По сути, американцами в 1803 году были куплены французские владения в Северной Америке, и размер приобретенной территории составил примерно 2,1 млн кв. км, что в четыре раза превосходило по размеру саму Францию.

Цена сделки составила 15 миллионов долларов или 80 миллионов французских франков. Исходя из этого, цена одного квадратного километра составила всего семь долларов.

Эта «странная» сделка Наполеона до сих пор продолжает удивлять историков. Что это было? Великая удача для американцев? Тонко продуманный ход, одним росчерком пера создавший ненавистной Наполеону «владычице морей» Великобритании нового серьезного соперника? Или, может быть, сделка имела прямое отношение к коррупции?

На отошедших в пользу США землях в настоящее время располагаются штаты Арканзас, Миссури, Айова, Оклахома, Канзас, Небраска, южная часть штата Миннесота, бо́льшая часть штата Северная Дакота, практически весь штат Южная Дакота, северо-восточная часть штата Нью-Мексико, бо́льшая часть штата Монтана, часть штата Вайоминг, северная часть Техаса, восточная половина Колорадо и часть штата Луизиана, включая город Новый Орлеан.

«Луизианская покупка», как уже говорилось, стала делом 3-го президента США Томаса Джефферсона, и он был весьма озабочен ее законностью, ибо Конституция США не содержала статей по поводу приобретения территорий у иностранных государств. Тем не менее, он решился на сделку, поскольку Франция и Испания мешали американской торговле через порт Нового Орлеана. А Новый Орлеан, как уже говорилось, полностью контролировал реку Миссисипи – одну из главных водных артерий Северной Америки.

* * *

Томас Джефферсон направил в Париж Джеймса Монро и Роберта Ливингстона для проведения предварительных переговоров.

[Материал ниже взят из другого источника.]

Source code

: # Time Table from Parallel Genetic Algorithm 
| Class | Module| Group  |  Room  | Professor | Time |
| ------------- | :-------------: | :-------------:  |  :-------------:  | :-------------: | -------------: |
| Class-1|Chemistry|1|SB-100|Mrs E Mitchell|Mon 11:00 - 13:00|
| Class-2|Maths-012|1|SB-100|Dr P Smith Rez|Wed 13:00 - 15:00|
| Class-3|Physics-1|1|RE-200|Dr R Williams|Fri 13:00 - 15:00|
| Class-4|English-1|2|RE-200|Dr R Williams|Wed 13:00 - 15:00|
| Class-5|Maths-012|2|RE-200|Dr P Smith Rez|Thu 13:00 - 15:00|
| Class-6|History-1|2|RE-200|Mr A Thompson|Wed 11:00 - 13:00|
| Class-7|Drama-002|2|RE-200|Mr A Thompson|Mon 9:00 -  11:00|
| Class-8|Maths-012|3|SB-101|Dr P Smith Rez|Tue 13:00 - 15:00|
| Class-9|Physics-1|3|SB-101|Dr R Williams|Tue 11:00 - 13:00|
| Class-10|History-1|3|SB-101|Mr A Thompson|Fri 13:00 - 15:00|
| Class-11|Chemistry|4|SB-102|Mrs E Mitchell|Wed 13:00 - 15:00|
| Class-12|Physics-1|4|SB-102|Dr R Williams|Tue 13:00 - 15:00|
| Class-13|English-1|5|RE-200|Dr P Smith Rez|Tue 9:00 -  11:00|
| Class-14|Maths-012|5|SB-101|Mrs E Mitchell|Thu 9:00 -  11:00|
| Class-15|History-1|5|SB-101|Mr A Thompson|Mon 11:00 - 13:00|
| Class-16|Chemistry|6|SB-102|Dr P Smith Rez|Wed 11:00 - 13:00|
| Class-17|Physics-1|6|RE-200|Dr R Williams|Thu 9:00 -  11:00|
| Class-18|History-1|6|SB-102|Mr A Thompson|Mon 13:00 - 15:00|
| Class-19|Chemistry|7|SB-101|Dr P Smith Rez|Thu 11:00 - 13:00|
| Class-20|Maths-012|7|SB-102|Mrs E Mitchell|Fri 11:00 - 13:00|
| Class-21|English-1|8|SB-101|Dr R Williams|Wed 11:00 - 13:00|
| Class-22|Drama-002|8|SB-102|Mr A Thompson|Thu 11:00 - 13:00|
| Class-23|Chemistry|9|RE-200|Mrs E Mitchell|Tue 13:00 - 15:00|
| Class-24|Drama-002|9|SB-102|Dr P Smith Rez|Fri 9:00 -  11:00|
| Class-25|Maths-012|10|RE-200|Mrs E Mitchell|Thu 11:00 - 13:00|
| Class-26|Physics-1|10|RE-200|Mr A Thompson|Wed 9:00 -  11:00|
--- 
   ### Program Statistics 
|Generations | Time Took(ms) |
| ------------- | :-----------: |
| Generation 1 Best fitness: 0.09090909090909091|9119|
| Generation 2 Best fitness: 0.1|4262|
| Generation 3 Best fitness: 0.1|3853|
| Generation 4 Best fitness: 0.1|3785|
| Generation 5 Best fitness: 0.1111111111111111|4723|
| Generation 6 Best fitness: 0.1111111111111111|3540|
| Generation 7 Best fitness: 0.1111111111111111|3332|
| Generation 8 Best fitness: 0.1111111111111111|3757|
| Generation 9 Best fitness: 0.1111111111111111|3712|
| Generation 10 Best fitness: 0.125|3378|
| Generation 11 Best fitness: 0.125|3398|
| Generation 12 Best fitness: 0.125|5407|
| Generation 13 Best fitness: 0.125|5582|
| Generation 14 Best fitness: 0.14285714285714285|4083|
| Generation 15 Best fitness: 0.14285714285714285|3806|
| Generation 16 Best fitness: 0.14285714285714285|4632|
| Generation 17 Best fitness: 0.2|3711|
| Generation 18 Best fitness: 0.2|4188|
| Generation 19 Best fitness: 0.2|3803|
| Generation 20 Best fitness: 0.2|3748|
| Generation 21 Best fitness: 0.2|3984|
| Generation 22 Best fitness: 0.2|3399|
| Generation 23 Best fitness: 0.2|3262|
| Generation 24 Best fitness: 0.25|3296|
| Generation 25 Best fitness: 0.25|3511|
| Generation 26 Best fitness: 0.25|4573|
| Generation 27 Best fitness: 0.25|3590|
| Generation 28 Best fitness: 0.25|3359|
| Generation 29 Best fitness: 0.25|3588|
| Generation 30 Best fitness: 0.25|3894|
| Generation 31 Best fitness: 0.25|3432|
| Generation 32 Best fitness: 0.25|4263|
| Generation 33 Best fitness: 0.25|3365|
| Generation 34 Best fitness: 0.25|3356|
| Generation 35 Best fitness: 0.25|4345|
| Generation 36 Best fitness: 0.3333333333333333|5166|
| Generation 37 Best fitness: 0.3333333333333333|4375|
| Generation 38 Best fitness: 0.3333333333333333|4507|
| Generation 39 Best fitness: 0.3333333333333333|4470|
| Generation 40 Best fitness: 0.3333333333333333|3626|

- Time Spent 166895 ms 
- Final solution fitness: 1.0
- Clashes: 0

Сначала в качестве приобретения планировались только Новый Орлеан и его окрестности. Никто и предположить не мог, что французская сторона выдвинет совершенно другое предложение.

Дело в том, что еще в 1802 году в Париж был командирован Пьер-Самюэль Дюпон де Немур, родившийся в Париже и бежавший после революции в США. В Америке Дюпон, имевший множество полезных связей во французских правящих и деловых кругах, стал близким другом Томаса Джефферсона. И по тайным дипломатическим каналам вступил в переговоры с Наполеоном от имени президента США.

Кстати, ярым противником продажи Луизианы был наполеоновский министр иностранных дел Шарль-Морис де Талейран. Во всяком случае, когда Ливингстон сообщил о твердом намерении приобрести Новый Орлеан, предложения американцев были названы Талейраном «преждевременными».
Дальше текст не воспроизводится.